WORK REQUEST:
Output the first line of the listing and each line after it, up to and including the line that contains "# Access Control", exactly as written, minus the pictures.

DATA SHOWN:
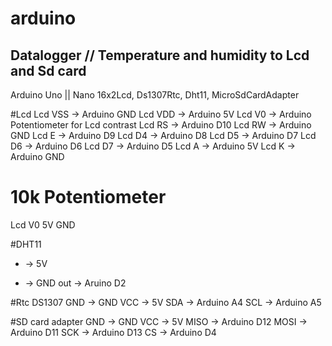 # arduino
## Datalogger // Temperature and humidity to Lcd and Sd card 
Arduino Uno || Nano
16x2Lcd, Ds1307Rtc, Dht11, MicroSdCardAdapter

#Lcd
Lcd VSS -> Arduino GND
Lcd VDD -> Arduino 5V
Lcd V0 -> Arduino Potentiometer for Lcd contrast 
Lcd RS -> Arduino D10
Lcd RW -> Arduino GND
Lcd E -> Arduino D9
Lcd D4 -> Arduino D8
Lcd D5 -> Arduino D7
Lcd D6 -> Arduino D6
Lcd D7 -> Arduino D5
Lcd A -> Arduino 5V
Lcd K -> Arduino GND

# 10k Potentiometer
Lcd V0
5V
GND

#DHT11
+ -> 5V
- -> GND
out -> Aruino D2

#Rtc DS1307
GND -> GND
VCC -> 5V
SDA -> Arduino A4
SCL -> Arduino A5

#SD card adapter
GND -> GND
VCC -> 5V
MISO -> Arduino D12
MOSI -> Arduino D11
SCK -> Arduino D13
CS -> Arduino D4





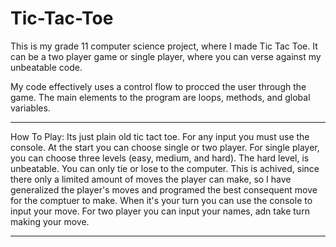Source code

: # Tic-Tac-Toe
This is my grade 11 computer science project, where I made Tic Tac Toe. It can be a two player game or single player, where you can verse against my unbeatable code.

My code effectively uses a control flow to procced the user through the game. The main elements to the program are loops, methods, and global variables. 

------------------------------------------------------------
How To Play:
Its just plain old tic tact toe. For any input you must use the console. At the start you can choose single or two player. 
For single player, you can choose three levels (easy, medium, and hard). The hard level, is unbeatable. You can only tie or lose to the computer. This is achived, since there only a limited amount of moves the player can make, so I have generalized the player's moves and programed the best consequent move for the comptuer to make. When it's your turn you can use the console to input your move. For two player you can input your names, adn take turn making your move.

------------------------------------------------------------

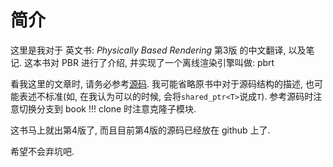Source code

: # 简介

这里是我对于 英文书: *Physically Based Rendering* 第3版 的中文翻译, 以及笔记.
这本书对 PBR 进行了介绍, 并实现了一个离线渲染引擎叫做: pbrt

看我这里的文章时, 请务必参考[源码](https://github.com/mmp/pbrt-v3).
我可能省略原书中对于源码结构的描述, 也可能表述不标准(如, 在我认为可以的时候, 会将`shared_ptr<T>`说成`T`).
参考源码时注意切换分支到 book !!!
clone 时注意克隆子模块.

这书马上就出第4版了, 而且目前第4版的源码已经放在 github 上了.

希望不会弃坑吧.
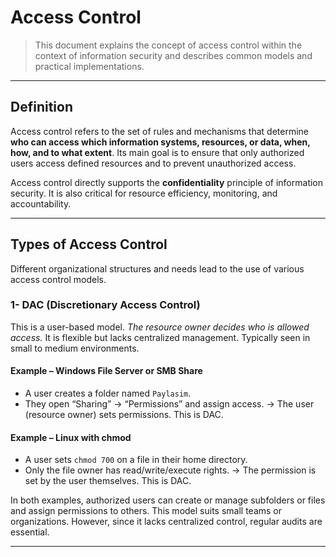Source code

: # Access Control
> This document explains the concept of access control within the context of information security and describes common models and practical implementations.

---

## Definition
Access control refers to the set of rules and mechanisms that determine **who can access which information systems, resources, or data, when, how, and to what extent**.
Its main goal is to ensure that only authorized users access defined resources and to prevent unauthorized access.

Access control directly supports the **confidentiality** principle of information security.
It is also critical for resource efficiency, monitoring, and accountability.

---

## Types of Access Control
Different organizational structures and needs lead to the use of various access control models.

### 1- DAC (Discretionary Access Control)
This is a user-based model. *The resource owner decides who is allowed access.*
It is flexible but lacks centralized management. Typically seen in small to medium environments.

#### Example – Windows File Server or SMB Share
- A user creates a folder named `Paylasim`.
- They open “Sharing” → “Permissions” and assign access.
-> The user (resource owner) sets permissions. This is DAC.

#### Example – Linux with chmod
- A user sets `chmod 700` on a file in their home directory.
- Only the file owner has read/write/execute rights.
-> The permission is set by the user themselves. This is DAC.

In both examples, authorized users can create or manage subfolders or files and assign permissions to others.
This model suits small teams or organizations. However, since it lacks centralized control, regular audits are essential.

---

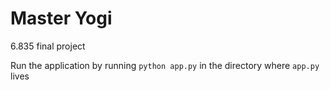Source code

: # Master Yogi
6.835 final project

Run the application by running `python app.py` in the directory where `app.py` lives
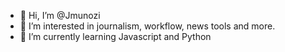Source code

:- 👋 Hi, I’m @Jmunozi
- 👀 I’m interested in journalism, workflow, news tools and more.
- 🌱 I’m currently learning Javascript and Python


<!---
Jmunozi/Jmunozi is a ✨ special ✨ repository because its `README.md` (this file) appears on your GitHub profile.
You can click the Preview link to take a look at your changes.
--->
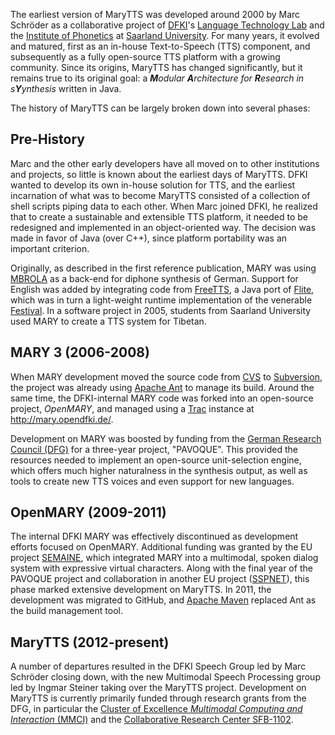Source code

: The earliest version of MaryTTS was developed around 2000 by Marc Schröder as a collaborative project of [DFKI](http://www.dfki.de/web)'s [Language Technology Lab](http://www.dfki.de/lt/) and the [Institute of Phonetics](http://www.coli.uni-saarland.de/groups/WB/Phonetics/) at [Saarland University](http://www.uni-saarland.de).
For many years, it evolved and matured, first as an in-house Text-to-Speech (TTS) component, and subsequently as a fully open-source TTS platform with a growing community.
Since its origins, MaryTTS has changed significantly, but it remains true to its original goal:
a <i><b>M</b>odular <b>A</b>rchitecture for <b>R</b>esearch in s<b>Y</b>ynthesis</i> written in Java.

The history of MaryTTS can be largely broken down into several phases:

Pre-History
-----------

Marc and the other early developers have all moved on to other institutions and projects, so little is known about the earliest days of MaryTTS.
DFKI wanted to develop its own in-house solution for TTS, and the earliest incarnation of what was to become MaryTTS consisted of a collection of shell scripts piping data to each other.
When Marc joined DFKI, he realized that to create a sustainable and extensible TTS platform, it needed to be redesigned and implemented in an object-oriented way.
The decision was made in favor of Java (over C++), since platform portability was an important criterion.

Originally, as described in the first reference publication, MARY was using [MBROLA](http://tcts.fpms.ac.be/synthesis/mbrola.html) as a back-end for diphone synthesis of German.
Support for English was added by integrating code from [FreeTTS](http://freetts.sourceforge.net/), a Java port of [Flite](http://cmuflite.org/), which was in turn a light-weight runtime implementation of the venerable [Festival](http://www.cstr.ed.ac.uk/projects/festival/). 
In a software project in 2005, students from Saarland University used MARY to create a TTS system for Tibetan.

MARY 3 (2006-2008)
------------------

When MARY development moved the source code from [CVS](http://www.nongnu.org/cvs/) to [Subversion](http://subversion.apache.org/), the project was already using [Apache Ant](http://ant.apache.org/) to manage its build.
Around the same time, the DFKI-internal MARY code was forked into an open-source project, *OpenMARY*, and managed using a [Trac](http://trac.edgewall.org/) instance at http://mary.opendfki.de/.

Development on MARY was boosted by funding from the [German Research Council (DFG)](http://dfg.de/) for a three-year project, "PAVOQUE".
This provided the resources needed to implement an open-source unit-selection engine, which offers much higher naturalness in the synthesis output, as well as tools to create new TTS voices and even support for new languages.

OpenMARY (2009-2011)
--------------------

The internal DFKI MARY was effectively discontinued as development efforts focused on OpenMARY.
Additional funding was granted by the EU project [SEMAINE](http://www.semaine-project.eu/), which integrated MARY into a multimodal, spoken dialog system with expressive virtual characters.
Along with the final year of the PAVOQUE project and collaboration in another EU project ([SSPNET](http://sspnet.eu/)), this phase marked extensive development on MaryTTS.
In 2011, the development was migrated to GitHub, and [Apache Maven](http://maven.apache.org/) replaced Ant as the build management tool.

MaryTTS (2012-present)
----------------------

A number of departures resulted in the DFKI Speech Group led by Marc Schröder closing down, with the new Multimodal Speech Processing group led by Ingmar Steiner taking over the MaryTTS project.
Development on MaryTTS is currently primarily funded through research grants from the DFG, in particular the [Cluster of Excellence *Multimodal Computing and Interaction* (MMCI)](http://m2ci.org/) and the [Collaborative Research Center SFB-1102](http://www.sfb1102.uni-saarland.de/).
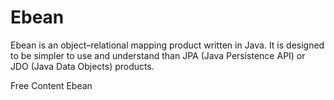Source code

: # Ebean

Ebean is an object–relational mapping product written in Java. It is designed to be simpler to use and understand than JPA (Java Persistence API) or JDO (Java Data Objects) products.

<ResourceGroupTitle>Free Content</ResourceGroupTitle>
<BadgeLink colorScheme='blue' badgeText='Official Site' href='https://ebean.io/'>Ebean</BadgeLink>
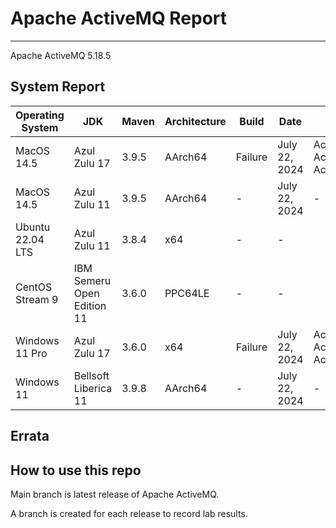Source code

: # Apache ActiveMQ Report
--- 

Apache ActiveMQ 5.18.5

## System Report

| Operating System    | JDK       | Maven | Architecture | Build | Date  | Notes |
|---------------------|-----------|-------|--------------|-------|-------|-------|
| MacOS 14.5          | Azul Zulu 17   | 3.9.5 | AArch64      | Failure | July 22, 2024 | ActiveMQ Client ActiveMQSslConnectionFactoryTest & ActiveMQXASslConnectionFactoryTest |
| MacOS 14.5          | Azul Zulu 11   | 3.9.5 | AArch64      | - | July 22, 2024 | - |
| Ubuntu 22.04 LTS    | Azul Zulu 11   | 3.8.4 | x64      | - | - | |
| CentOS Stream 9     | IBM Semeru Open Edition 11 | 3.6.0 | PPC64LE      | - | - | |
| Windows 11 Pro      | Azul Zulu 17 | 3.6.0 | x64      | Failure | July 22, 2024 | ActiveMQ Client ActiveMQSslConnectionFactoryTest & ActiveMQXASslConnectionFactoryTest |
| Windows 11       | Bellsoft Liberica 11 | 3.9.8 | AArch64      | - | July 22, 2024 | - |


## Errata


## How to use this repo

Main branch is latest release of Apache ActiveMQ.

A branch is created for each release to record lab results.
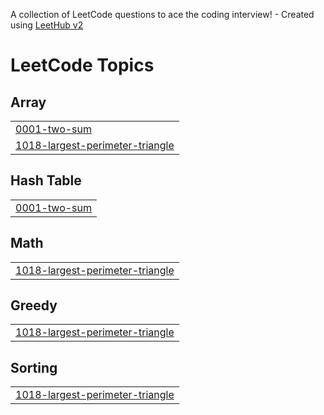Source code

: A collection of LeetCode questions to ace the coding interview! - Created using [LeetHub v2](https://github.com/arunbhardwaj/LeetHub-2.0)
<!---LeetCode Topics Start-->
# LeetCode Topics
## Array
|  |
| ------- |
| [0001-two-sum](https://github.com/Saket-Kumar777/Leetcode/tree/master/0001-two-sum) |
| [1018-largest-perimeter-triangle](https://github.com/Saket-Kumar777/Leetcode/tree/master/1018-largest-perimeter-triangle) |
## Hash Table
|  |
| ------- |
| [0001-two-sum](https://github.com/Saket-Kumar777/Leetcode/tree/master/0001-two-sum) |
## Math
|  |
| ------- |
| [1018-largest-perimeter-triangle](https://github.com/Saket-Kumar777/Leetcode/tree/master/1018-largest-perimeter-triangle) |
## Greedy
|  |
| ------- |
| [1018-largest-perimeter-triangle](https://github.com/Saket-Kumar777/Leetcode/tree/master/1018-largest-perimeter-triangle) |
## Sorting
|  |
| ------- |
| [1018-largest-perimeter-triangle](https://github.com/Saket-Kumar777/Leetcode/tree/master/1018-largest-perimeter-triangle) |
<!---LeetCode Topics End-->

RESPONSE TO THIS EXERCISE:
 # arduino
## Datalogger // Temperature and humidity to Lcd and Sd card 
Arduino Uno || Nano
16x2Lcd, Ds1307Rtc, Dht11, MicroSdCardAdapter

#Lcd
Lcd VSS -> Arduino GND
Lcd VDD -> Arduino 5V
Lcd V0 -> Arduino Potentiometer for Lcd contrast 
Lcd RS -> Arduino D10
Lcd RW -> Arduino GND
Lcd E -> Arduino D9
Lcd D4 -> Arduino D8
Lcd D5 -> Arduino D7
Lcd D6 -> Arduino D6
Lcd D7 -> Arduino D5
Lcd A -> Arduino 5V
Lcd K -> Arduino GND

# 10k Potentiometer
Lcd V0
5V
GND

#DHT11
+ -> 5V
- -> GND
out -> Aruino D2

#Rtc DS1307
GND -> GND
VCC -> 5V
SDA -> Arduino A4
SCL -> Arduino A5

#SD card adapter
GND -> GND
VCC -> 5V
MISO -> Arduino D12
MOSI -> Arduino D11
SCK -> Arduino D13
CS -> Arduino D4





Source code

: # Tic-Tac-Toe
This is my grade 11 computer science project, where I made Tic Tac Toe. It can be a two player game or single player, where you can verse against my unbeatable code.

My code effectively uses a control flow to procced the user through the game. The main elements to the program are loops, methods, and global variables. 

------------------------------------------------------------
How To Play:
Its just plain old tic tact toe. For any input you must use the console. At the start you can choose single or two player. 
For single player, you can choose three levels (easy, medium, and hard). The hard level, is unbeatable. You can only tie or lose to the computer. This is achived, since there only a limited amount of moves the player can make, so I have generalized the player's moves and programed the best consequent move for the comptuer to make. When it's your turn you can use the console to input your move. For two player you can input your names, adn take turn making your move.

------------------------------------------------------------

Source code

: # 简介

这里是我对于 英文书: *Physically Based Rendering* 第3版 的中文翻译, 以及笔记.
这本书对 PBR 进行了介绍, 并实现了一个离线渲染引擎叫做: pbrt

看我这里的文章时, 请务必参考[源码](https://github.com/mmp/pbrt-v3).
我可能省略原书中对于源码结构的描述, 也可能表述不标准(如, 在我认为可以的时候, 会将`shared_ptr<T>`说成`T`).
参考源码时注意切换分支到 book !!!
clone 时注意克隆子模块.

这书马上就出第4版了, 而且目前第4版的源码已经放在 github 上了.

希望不会弃坑吧.
Source code

: # Access Control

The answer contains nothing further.